Trinity College Dublin was part of a comprehensive research that found bee populations in Europe thrive in environments that use fewer pesticides.
A new European research has shed light on how existing regulation of pesticide use in the continent is not enough to curb its negative effects on bees and other pollinating species.
Spanning 106 sites across eight countries in Europe, a research published in Nature yesterday (29 November) shows that despite having some of the toughest regulation in the world, Europe still has a pesticide problem that is negatively affecting non-target organisms such as bees.

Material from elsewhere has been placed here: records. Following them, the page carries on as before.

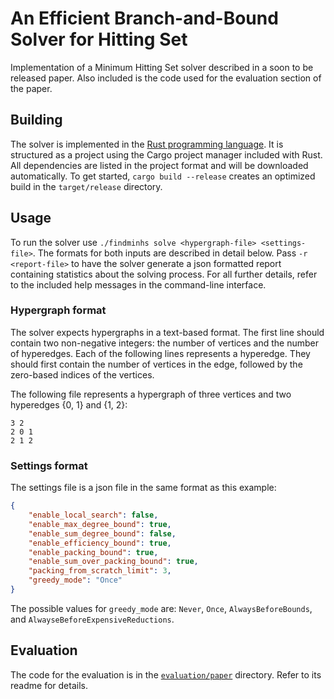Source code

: # An Efficient Branch-and-Bound Solver for Hitting Set

Implementation of a Minimum Hitting Set solver described in a soon to be released paper.
Also included is the code used for the evaluation section of the paper.

## Building

The solver is implemented in the [Rust programming language](https://rust-lang.org).
It is structured as a project using the Cargo project manager included with Rust.
All dependencies are listed in the project format and will be downloaded automatically.
To get started, `cargo build --release` creates an optimized build in the `target/release` directory.

## Usage

To run the solver use `./findminhs solve <hypergraph-file> <settings-file>`.
The formats for both inputs are described in detail below.
Pass `-r <report-file>` to have the solver generate a json formatted report containing statistics about the solving process.
For all further details, refer to the included help messages in the command-line interface.

### Hypergraph format

The solver expects hypergraphs in a text-based format.
The first line should contain two non-negative integers: the number of vertices and the number of hyperedges.
Each of the following lines represents a hyperedge.
They should first contain the number of vertices in the edge, followed by the zero-based indices of the vertices.

The following file represents a hypergraph of three vertices and two hyperedges {0, 1} and {1, 2}:

```text
3 2
2 0 1
2 1 2
```

### Settings format

The settings file is a json file in the same format as this example:

```json
{
    "enable_local_search": false,
    "enable_max_degree_bound": true,
    "enable_sum_degree_bound": false,
    "enable_efficiency_bound": true,
    "enable_packing_bound": true,
    "enable_sum_over_packing_bound": true,
    "packing_from_scratch_limit": 3,
    "greedy_mode": "Once"
}
```

The possible values for `greedy_mode` are: `Never`, `Once`, `AlwaysBeforeBounds`, and `AlwayseBeforeExpensiveReductions`.

## Evaluation

The code for the evaluation is in the [`evaluation/paper`](evaluation/paper) directory.
Refer to its readme for details.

Bumblebee colonies exposed to pesticides in Europe, the research found, saw significant reductions in total colony production (the number of cocoons), maximum colony weight and the number of news queens – crucial to the survival and expansion of bee populations.

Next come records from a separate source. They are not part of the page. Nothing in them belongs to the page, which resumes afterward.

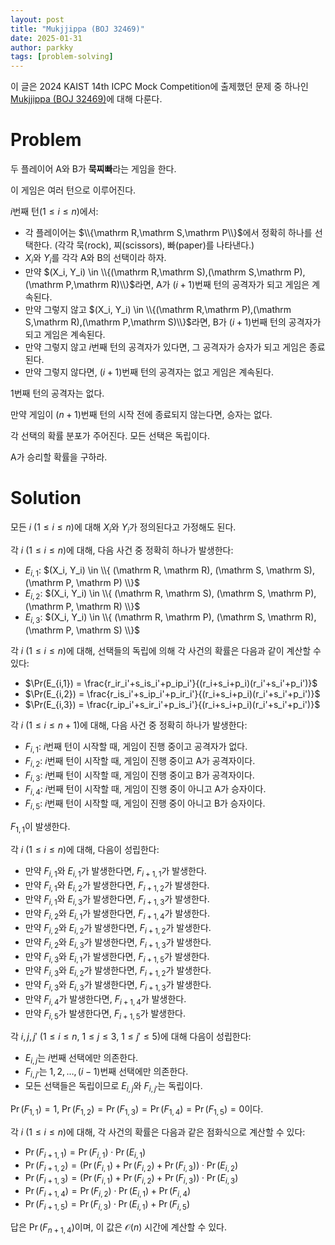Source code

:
 ```yaml
---
layout: post
title: "Mukjjippa (BOJ 32469)"
date: 2025-01-31
author: parkky
tags: [problem-solving]
---
```


이 글은 2024 KAIST 14th ICPC Mock Competition에 출제했던 문제 중 하나인 [Mukjjippa (BOJ 32469)](https://www.acmicpc.net/problem/32469)에 대해 다룬다.

# Problem

두 플레이어 A와 B가 **묵찌빠**라는 게임을 한다.

이 게임은 여러 턴으로 이루어진다.

$i$번째 턴($1\le i\le n$)에서:
* 각 플레이어는 $\\{\mathrm R,\mathrm S,\mathrm P\\}$에서 정확히 하나를 선택한다. (각각 묵(rock), 찌(scissors), 빠(paper)를 나타낸다.)
* $X_i$와 $Y_i$를 각각 A와 B의 선택이라 하자.
* 만약 $(X_i, Y_i) \in \\{(\mathrm R,\mathrm S),(\mathrm S,\mathrm P),(\mathrm P,\mathrm R)\\}$라면, A가 $(i+1)$번째 턴의 공격자가 되고 게임은 계속된다.
* 만약 그렇지 않고 $(X_i, Y_i) \in \\{(\mathrm R,\mathrm P),(\mathrm S,\mathrm R),(\mathrm P,\mathrm S)\\}$라면, B가 $(i+1)$번째 턴의 공격자가 되고 게임은 계속된다.
* 만약 그렇지 않고 $i$번째 턴의 공격자가 있다면, 그 공격자가 승자가 되고 게임은 종료된다.
* 만약 그렇지 않다면, $(i+1)$번째 턴의 공격자는 없고 게임은 계속된다.

$1$번째 턴의 공격자는 없다.

만약 게임이 $(n+1)$번째 턴의 시작 전에 종료되지 않는다면, 승자는 없다.

각 선택의 확률 분포가 주어진다. 모든 선택은 독립이다.

A가 승리할 확률을 구하라.

# Solution

모든 $i$ ($1\le i\le n$)에 대해 $X_i$와 $Y_i$가 정의된다고 가정해도 된다.

각 $i$ ($1\le i\le n$)에 대해, 다음 사건 중 정확히 하나가 발생한다:
* $E_{i,1}$: $(X_i, Y_i) \in \\{ (\mathrm R, \mathrm R), (\mathrm S, \mathrm S), (\mathrm P, \mathrm P) \\}$
* $E_{i,2}$: $(X_i, Y_i) \in \\{ (\mathrm R, \mathrm S), (\mathrm S, \mathrm P), (\mathrm P, \mathrm R) \\}$
* $E_{i,3}$: $(X_i, Y_i) \in \\{ (\mathrm R, \mathrm P), (\mathrm S, \mathrm R), (\mathrm P, \mathrm S) \\}$

각 $i$ ($1\le i\le n$)에 대해, 선택들의 독립에 의해 각 사건의 확률은 다음과 같이 계산할 수 있다:
* $\Pr(E_{i,1}) = \frac{r_ir_i'+s_is_i'+p_ip_i'}{(r_i+s_i+p_i)(r_i'+s_i'+p_i')}$
* $\Pr(E_{i,2}) = \frac{r_is_i'+s_ip_i'+p_ir_i'}{(r_i+s_i+p_i)(r_i'+s_i'+p_i')}$
* $\Pr(E_{i,3}) = \frac{r_ip_i'+s_ir_i'+p_is_i'}{(r_i+s_i+p_i)(r_i'+s_i'+p_i')}$

각 $i$ ($1\le i\le n+1$)에 대해, 다음 사건 중 정확히 하나가 발생한다:
* $F_{i,1}$: $i$번째 턴이 시작할 때, 게임이 진행 중이고 공격자가 없다.
* $F_{i,2}$: $i$번째 턴이 시작할 때, 게임이 진행 중이고 A가 공격자이다.
* $F_{i,3}$: $i$번째 턴이 시작할 때, 게임이 진행 중이고 B가 공격자이다.
* $F_{i,4}$: $i$번째 턴이 시작할 때, 게임이 진행 중이 아니고 A가 승자이다.
* $F_{i,5}$: $i$번째 턴이 시작할 때, 게임이 진행 중이 아니고 B가 승자이다.

$F_{1,1}$이 발생한다.

각 $i$ ($1\le i\le n$)에 대해, 다음이 성립한다:
* 만약 $F_{i,1}$와 $E_{i,1}$가 발생한다면, $F_{i+1,1}$가 발생한다.
* 만약 $F_{i,1}$와 $E_{i,2}$가 발생한다면, $F_{i+1,2}$가 발생한다.
* 만약 $F_{i,1}$와 $E_{i,3}$가 발생한다면, $F_{i+1,3}$가 발생한다.
* 만약 $F_{i,2}$와 $E_{i,1}$가 발생한다면, $F_{i+1,4}$가 발생한다.
* 만약 $F_{i,2}$와 $E_{i,2}$가 발생한다면, $F_{i+1,2}$가 발생한다.
* 만약 $F_{i,2}$와 $E_{i,3}$가 발생한다면, $F_{i+1,3}$가 발생한다.
* 만약 $F_{i,3}$와 $E_{i,1}$가 발생한다면, $F_{i+1,5}$가 발생한다.
* 만약 $F_{i,3}$와 $E_{i,2}$가 발생한다면, $F_{i+1,2}$가 발생한다.
* 만약 $F_{i,3}$와 $E_{i,3}$가 발생한다면, $F_{i+1,3}$가 발생한다.
* 만약 $F_{i,4}$가 발생한다면, $F_{i+1,4}$가 발생한다.
* 만약 $F_{i,5}$가 발생한다면, $F_{i+1,5}$가 발생한다.

각 $i,j,j'$ ($1\le i\le n$, $1\le j\le3$, $1\le j'\le5$)에 대해 다음이 성립한다:
* $E_{i,j}$는 $i$번째 선택에만 의존한다.
* $F_{i,j'}$는 $1,2,\dots,(i-1)$번째 선택에만 의존한다.
* 모든 선택들은 독립이므로 $E_{i,j}$와 $F_{i,j'}$는 독립이다.

$\Pr(F_{1,1})=1$, $\Pr(F_{1,2})=\Pr(F_{1,3})=\Pr(F_{1,4})=\Pr(F_{1,5})=0$이다.

각 $i$ ($1\le i\le n$)에 대해, 각 사건의 확률은 다음과 같은 점화식으로 계산할 수 있다:
* $\Pr(F_{i+1,1}) = \Pr(F_{i,1})\cdot\Pr(E_{i,1})$
* $\Pr(F_{i+1,2}) = (\Pr(F_{i,1})+\Pr(F_{i,2})+\Pr(F_{i,3}))\cdot\Pr(E_{i,2})$
* $\Pr(F_{i+1,3}) = (\Pr(F_{i,1})+\Pr(F_{i,2})+\Pr(F_{i,3}))\cdot\Pr(E_{i,3})$
* $\Pr(F_{i+1,4}) = \Pr(F_{i,2})\cdot\Pr(E_{i,1})+\Pr(F_{i,4})$
* $\Pr(F_{i+1,5}) = \Pr(F_{i,3})\cdot\Pr(E_{i,1})+\Pr(F_{i,5})$

답은 $\Pr(F_{n+1,4})$이며, 이 값은 $\mathcal O(n)$ 시간에 계산할 수 있다.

Bees are the most potent pollinators on the planet. According to experts at the Food and Agriculture Organisation of the United Nations, about a third of the world’s food production depends on bees.

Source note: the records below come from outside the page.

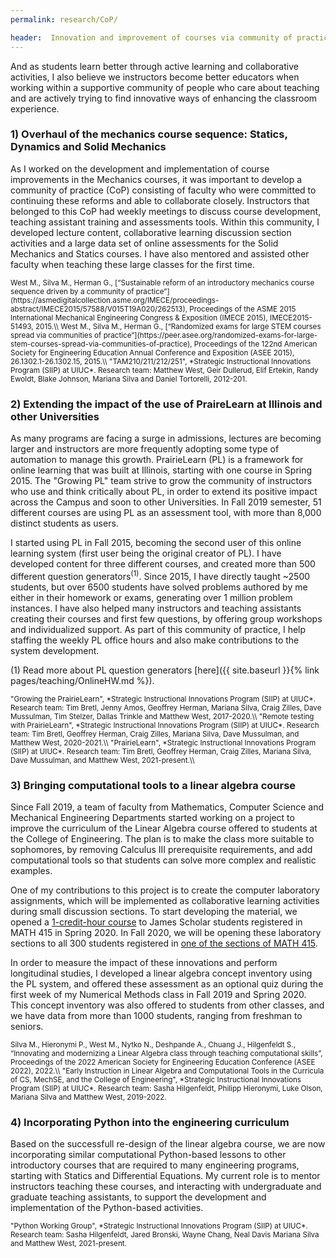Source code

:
 ```yaml
---
permalink: research/CoP/

header:  Innovation and improvement of courses via community of practices
---
```


And as students learn better through active learning and collaborative activities, I also
believe we instructors become better educators when working within a supportive community of people who care about teaching and are actively trying to find innovative ways of enhancing the classroom experience.

### 1) Overhaul of the mechanics course sequence: Statics, Dynamics and Solid Mechanics

As I worked on the development and implementation of course improvements in the Mechanics courses,
it was important to develop a community of practice (CoP) consisting of faculty who were committed to continuing these reforms and able to collaborate closely. Instructors that belonged to this CoP had weekly meetings to discuss course development, teaching assistant training and assessments tools. Within this community, I developed lecture content, collaborative learning discussion section activities and a large data set of online assessments for the Solid Mechanics and Statics courses. I have also mentored and assisted other faculty when teaching these large classes for the first time.

<small>
West M., Silva M., Herman G., [“Sustainable reform of an introductory mechanics course sequence driven by a community of practice”](https://asmedigitalcollection.asme.org/IMECE/proceedings-abstract/IMECE2015/57588/V015T19A020/262513), Proceedings of the ASME 2015 International Mechanical Engineering Congress & Exposition (IMECE 2015), IMECE2015-51493, 2015.\\
West M., Silva M., Herman G., [“Randomized exams for large STEM courses spread via communities of practice”](https://peer.asee.org/randomized-exams-for-large-stem-courses-spread-via-communities-of-practice), Proceedings of the 122nd American Society for Engineering Education Annual Conference and Exposition (ASEE 2015), 26.1302.1-26.1302.15, 2015.\\
"TAM210/211/212/251", *Strategic Instructional Innovations Program (SIIP) at UIUC*. Research team: Matthew West, Geir Dullerud, Elif Ertekin, Randy Ewoldt, Blake Johnson, Mariana Silva and Daniel Tortorelli, 2012-201.
</small>


### 2) Extending the impact of the use of PraireLearn at Illinois and other Universities

As many programs are facing a surge in admissions, lectures are becoming larger and instructors are more frequently adopting some type of automation to manage this growth. PrairieLearn (PL) is a framework for online learning that was built at Illinois, starting with one course in Spring 2015. The "Growing PL" team strive to grow the community of instructors who use and think critically about PL, in order to extend its positive impact across the Campus and soon to other Universities. In Fall 2019 semester, 51 different courses are using PL as an assessment tool, with more than 8,000 distinct students as users.

I started using PL in Fall 2015, becoming the second user of this online learning system (first user being the original creator of PL). I have developed content for three different courses, and created more than 500 different question generators<sup>(1)</sup>. Since 2015, I have directly taught ~2500 students, but over 6500 students have solved problems authored by me either in their homework or exams, generating over 1 million problem instances. I have also helped many instructors and teaching assistants creating their courses and first few questions, by offering group workshops and individualized support. As part of this community of practice, I help staffing the weekly PL office hours and also make contributions to the system development.

(1) Read more about PL question generators [here]({{ site.baseurl }}{% link pages/teaching/OnlineHW.md %}).

<small>
"Growing the PrairieLearn", *Strategic Instructional Innovations Program (SIIP) at UIUC*. Research team: Tim Bretl, Jenny Amos, Geoffrey Herman, Mariana Silva, Craig Zilles, Dave Mussulman, Tim Stelzer, Dallas Trinkle and Matthew West, 2017-2020.\\
"Remote testing with PrairieLearn", *Strategic Instructional Innovations Program (SIIP) at UIUC*. Research team: Tim Bretl, Geoffrey Herman, Craig Zilles,  Mariana Silva, Dave Mussulman, and Matthew West, 2020-2021.\\
"PrairieLearn", *Strategic Instructional Innovations Program (SIIP) at UIUC*. Research team: Tim Bretl, Geoffrey Herman, Craig Zilles,  Mariana Silva, Dave Mussulman, and Matthew West, 2021-present.\\
</small>

### 3) Bringing computational tools to a linear algebra course

Since Fall 2019, a team of faculty from Mathematics, Computer Science and Mechanical Engineering Departments started working on a project to improve the curriculum of the Linear Algebra course offered to students at the College of Engineering. The plan is to make the class more suitable to sophomores, by removing Calculus III prerequisite requirements, and add computational tools so that students can solve more complex and realistic examples.


One of my contributions to this project is to create the computer laboratory assignments, which will be implemented as collaborative learning activities during small discussion sections. To start developing the material, we opened a <a href="{{ site.baseurl }}/pages/old_syllabus/math299_sp20.html" target="blank">1-credit-hour course</a> to James Scholar students registered in MATH 415 in Spring 2020. In Fall 2020, we will be opening these laboratory sections to all 300 students registered in [one of the sections of MATH 415](https://go.illinois.edu/MATH415PL1).

In order to measure the impact of these innovations and perform longitudinal studies, I developed a linear algebra concept inventory using the PL system, and offered these assessment as an optional quiz during the first week of my Numerical Methods class in Fall 2019 and Spring 2020. This concept inventory was also offered to students from other classes, and we have data from more than 1000 students, ranging from freshman to seniors.

<small>
 Silva M., Hieronymi P., West M., Nytko N., Deshpande A., Chuang J., Hilgenfeldt S., “Innovating and modernizing a Linear Algebra class through teaching computational skills”, Proceedings of the 2022 American Society for Engineering Education Conference (ASEE 2022), 2022.\\
"Early Instruction in Linear Algebra and Computational Tools in the Curricula of CS, MechSE, and the College of Engineering", *Strategic Instructional Innovations Program (SIIP) at UIUC*. Research team: Sasha Hilgenfeldt, Philipp Hieronymi, Luke Olson, Mariana Silva and Matthew West, 2019-2022.
</small>

### 4) Incorporating Python into the engineering curriculum

Based on the successfull re-design of the linear algebra course, we are now incorporating similar computational Python-based lessons to other introductory courses that are required to many engineering programs, starting with Statics and Differential Equations. My current role is to mentor instructors teaching these courses, and interacting with undergraduate and graduate teaching assistants, to support the development and implementation of the Python-based activities.


<small>
"Python Working Group", *Strategic Instructional Innovations Program (SIIP) at UIUC*. Research team: Sasha Hilgenfeldt, Jared Bronski, Wayne Chang, Neal Davis Mariana Silva and Matthew West, 2021-present.
</small>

“When you step outside the laboratory, a challenge of ecotoxicology is to capture the effect of real-world practices at organism-relevant scales,” said Dr Charlie Nicholson, co-guide author and postdoctoral researcher at Lund University in Sweden.
“With the largest experimental field deployment of any pollinator, we see that bumblebees confront multiple pesticides in agricultural landscapes, resulting in fewer offspring. On top of this, pesticides do more harm in landscapes with less habitat.”
Dr Jessica Knapp, co-guide author of the paper and an assistant professor of botany at Trinity College Dublin (TCD), said that data from the research also show how bumblebees perform when we use less pesticides.
“These ‘healthier’ colonies that go through less pesticide risk help us produce a baseline to show that 60pc of our bumblebee colonies would falter proposed pollinator protection goals,” she explained.
“Our findings show that the current assumption of pesticide regulation – that chemicals which individually pass laboratory tests and semi-field trials and are considered environmentally benign – fails to safeguard bees and potentially other pollinators that maintain agricultural production and wild plant pollination.”
The research forms a key output of PoshBee, a European project including TCD seeking to monitor and boost bee health. Its findings maintain the need for sustainability goals to reduce pesticide use and risk – a vital part of the European Farm to Fork strategy.
“This work was possible because of the collaboration and dedication of the transdisciplinary field teams in each country and the partnership with the labs that conducted the common analyses,” said Prof Jane Stout of TCD, co-ordinator of the European field experiment.
“Researchers, beekeepers and farmers worked together to carry out common protocols to collect these unique data. Similar collaborative approaches will be needed if we are to turn the tide and offer the far greater protection that pollinators need.”